CHP, Meclis’te ‘cinsiyet perspektifinde afetlerde kadınların sorunları’yla ilgili araştırma önergesinin gündemin önüne alınarak bugün görüşülmesine ilişkin grup önerisi verdi. Öneri, AKP ve MHP milletvekillerinin oylarıyla reddedildi.
ANKA’nın haberine göre öneri üzerine söz alan CHP’li Şahin, Kahramanmaraş ve Hatay merkezli depremlere Hatay’ın İskenderun ilçesindeki evinde yakalandığını belirterek şunları söyledi:
“İlk depremde evimin sağındaki ve solundaki o ünlü Eda Apartmanı ve Sahil Apartmanı çöktü. Sabahın ilk ışıklarında ailelerinden önce deprem enkazında ben vardım. Komşularımdı, seslerini duyuyor ve tanıyordum.
Bu felakette yine gittim kaymakamın yanına. Gittiğim her göçükte hilti, arama kurtarma ekibi, ışık, asker, polis, ne istersen; bir el gücü istiyorlardı ama yoktu.
10 ilin toplamından daha fazla can verdik. Buradan arkadaşım sayıyor ‘Falan yere şu kadar kurtarma, falan yere…’ İskenderun’u saydın mı? İskenderun’a gelmedi. 400 göçük, 2 bin apartman yıkıldı. 35 kişi arama kurtarma ekibine soruyorum ‘Nasıl çalışmalısın’, ‘Biz ekip çalışırız’ diyor. 77, 100 olsun; 100 göçüğe gittiniz, 300’ünde kimse yok. Sekiz gün gelmedi, birçok göçüğe uğramadılar. Sebep? Hani biz uzaya gidiyorduk, hani Avrupa bizi kıskanıyordu, hani. Neredeydiniz? ‘AFAD neredeydi, Kızılay neredeydi, asker neredeydi’ deyince kızıyorsunuz. Ben askerime canımı veririm, asker benim kırmızı çizgim ama o askeri oraya yığmayan iradeye söylüyorum.

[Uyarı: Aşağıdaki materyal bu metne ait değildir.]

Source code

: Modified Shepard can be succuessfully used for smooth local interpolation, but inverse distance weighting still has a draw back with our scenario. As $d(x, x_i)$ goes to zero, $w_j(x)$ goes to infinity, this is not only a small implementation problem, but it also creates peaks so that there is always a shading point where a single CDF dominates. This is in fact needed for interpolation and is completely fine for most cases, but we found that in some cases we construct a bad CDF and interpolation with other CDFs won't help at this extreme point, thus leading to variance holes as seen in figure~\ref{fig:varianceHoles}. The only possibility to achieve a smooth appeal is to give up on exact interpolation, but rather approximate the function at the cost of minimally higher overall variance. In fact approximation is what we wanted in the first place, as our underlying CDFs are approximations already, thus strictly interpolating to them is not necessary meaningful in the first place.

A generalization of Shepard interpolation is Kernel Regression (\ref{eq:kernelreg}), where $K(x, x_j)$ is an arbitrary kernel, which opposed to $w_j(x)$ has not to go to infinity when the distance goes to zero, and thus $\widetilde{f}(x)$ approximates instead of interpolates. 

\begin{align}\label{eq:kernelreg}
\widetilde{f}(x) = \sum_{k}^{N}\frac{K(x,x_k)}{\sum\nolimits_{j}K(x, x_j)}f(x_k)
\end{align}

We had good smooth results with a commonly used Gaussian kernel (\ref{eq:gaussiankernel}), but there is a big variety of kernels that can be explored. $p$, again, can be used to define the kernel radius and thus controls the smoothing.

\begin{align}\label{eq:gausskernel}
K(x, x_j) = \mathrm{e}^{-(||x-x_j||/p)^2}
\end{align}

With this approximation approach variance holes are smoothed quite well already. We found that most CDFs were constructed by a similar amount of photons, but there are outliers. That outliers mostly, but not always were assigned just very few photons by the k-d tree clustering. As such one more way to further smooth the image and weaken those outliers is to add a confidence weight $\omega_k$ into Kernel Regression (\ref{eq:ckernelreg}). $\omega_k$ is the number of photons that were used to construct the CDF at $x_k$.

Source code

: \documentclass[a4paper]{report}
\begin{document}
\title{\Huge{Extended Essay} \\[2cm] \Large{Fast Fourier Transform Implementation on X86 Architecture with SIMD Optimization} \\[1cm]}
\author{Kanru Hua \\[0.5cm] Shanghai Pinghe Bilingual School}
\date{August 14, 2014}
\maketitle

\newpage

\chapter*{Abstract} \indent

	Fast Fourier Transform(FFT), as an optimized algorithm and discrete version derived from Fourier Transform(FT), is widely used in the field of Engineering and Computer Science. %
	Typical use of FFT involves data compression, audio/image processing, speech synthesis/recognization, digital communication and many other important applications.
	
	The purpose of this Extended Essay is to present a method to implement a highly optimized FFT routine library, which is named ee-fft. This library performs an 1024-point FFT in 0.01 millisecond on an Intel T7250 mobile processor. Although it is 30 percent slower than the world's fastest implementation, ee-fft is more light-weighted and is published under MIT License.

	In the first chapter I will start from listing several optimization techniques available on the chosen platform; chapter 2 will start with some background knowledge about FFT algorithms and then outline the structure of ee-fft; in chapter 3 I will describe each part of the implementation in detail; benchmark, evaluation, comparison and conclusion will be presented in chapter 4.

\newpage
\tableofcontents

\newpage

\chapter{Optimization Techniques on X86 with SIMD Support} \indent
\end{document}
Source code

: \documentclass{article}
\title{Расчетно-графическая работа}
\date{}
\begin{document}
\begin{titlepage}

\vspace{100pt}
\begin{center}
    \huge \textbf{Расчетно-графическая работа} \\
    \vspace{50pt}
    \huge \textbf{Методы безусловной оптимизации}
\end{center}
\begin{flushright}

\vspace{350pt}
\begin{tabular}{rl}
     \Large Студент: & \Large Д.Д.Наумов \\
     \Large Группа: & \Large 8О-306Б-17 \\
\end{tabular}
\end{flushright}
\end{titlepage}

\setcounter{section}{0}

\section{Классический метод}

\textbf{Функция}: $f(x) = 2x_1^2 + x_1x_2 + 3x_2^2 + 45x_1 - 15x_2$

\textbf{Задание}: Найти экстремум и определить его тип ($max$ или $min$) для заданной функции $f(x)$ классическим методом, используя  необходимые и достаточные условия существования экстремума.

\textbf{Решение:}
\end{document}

Hatay’a zamanında gelmediniz, Hatay’ı ölüme terk ettiniz, Hatay’a kefen bile vermediniz, 40’lı 40’lı kıyafetleriyle battaniyelere, bazıları da sarılı olmayan bacaklarıyla gömüldüler, bazıları gömülemedi bile, uzun günler sıra beklediler. Hataylılara ilk gün bir bardak su dahi vermediniz; insanları enkaz altında, yakınları enkaz altında, başlarında kederleriyle bıraktınız; ailemiz, yakınlarımız, sevdiklerimiz gitti. Siz gönüllü gelenlere AFAD yeleği giydirdiniz, siz gönüllü gelenlere asker kıyafeti giydirdiniz. Onları korumak mıydı maksadınız, acziyetinizi kapatmak mı?”